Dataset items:
^^^^^^^^
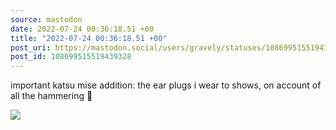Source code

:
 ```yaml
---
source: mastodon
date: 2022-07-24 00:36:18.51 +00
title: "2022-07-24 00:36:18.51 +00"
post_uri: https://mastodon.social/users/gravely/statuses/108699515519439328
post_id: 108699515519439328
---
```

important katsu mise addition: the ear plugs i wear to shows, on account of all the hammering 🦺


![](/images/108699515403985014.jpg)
^^^^^^^^
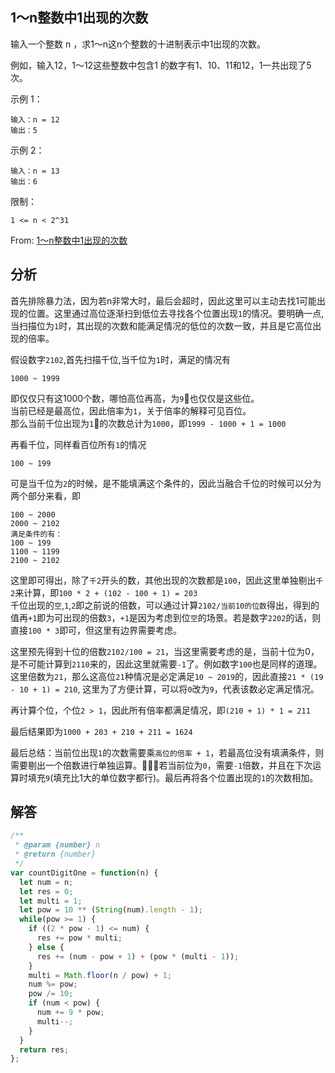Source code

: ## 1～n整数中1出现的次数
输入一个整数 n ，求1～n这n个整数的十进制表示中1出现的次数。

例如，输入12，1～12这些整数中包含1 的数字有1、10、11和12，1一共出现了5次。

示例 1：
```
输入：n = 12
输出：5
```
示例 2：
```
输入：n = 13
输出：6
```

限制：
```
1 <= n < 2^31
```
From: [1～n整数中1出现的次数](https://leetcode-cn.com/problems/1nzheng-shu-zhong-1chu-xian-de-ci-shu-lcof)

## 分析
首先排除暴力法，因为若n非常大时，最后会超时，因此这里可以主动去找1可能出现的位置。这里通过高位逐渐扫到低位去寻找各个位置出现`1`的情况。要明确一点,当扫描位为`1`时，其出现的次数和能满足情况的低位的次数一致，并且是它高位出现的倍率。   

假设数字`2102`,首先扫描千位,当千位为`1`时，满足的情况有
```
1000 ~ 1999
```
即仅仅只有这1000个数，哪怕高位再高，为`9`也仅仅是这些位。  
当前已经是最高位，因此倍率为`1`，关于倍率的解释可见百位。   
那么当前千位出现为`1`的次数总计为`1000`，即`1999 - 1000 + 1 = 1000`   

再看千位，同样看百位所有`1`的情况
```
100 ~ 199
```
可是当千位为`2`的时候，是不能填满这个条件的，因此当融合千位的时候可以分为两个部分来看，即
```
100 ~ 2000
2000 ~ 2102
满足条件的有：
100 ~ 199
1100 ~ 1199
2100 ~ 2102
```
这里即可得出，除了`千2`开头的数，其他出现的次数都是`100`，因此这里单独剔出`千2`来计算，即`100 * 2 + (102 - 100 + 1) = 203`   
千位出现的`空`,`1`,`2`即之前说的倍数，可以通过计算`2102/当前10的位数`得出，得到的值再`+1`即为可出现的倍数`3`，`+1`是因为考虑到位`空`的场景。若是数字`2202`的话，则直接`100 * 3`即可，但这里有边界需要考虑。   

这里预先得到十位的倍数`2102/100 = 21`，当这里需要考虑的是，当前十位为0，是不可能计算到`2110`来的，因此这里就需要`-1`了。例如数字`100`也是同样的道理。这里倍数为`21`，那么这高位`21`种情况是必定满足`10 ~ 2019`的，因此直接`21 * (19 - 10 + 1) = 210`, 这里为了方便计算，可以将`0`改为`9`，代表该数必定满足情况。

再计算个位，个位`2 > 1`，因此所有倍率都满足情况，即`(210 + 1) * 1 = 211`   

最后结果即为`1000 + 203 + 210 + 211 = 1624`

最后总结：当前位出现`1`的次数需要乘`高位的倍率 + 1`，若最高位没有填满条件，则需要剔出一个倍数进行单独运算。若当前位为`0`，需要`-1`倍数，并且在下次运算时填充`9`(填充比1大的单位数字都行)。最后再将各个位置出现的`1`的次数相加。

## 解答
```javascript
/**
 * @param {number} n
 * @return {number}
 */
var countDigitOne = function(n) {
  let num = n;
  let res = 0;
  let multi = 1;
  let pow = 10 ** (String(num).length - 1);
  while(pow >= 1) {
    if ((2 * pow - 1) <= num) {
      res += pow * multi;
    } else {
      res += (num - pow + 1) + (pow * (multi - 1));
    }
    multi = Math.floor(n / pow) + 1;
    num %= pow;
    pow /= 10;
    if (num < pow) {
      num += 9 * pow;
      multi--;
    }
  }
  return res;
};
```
^^^^^^^^
**What the task asks:**
Retype the entries above exactly, but only from the line containing "首先排除暴力法，因为若n非常" through the line containing "(19 - 10 + 1)", both included.

**The completed task:**
首先排除暴力法，因为若n非常大时，最后会超时，因此这里可以主动去找1可能出现的位置。这里通过高位逐渐扫到低位去寻找各个位置出现`1`的情况。要明确一点,当扫描位为`1`时，其出现的次数和能满足情况的低位的次数一致，并且是它高位出现的倍率。   

假设数字`2102`,首先扫描千位,当千位为`1`时，满足的情况有
```
1000 ~ 1999
```
即仅仅只有这1000个数，哪怕高位再高，为`9`也仅仅是这些位。  
当前已经是最高位，因此倍率为`1`，关于倍率的解释可见百位。   
那么当前千位出现为`1`的次数总计为`1000`，即`1999 - 1000 + 1 = 1000`   

再看千位，同样看百位所有`1`的情况
```
100 ~ 199
```
可是当千位为`2`的时候，是不能填满这个条件的，因此当融合千位的时候可以分为两个部分来看，即
```
100 ~ 2000
2000 ~ 2102
满足条件的有：
100 ~ 199
1100 ~ 1199
2100 ~ 2102
```
这里即可得出，除了`千2`开头的数，其他出现的次数都是`100`，因此这里单独剔出`千2`来计算，即`100 * 2 + (102 - 100 + 1) = 203`   
千位出现的`空`,`1`,`2`即之前说的倍数，可以通过计算`2102/当前10的位数`得出，得到的值再`+1`即为可出现的倍数`3`，`+1`是因为考虑到位`空`的场景。若是数字`2202`的话，则直接`100 * 3`即可，但这里有边界需要考虑。   

这里预先得到十位的倍数`2102/100 = 21`，当这里需要考虑的是，当前十位为0，是不可能计算到`2110`来的，因此这里就需要`-1`了。例如数字`100`也是同样的道理。这里倍数为`21`，那么这高位`21`种情况是必定满足`10 ~ 2019`的，因此直接`21 * (19 - 10 + 1) = 210`, 这里为了方便计算，可以将`0`改为`9`，代表该数必定满足情况。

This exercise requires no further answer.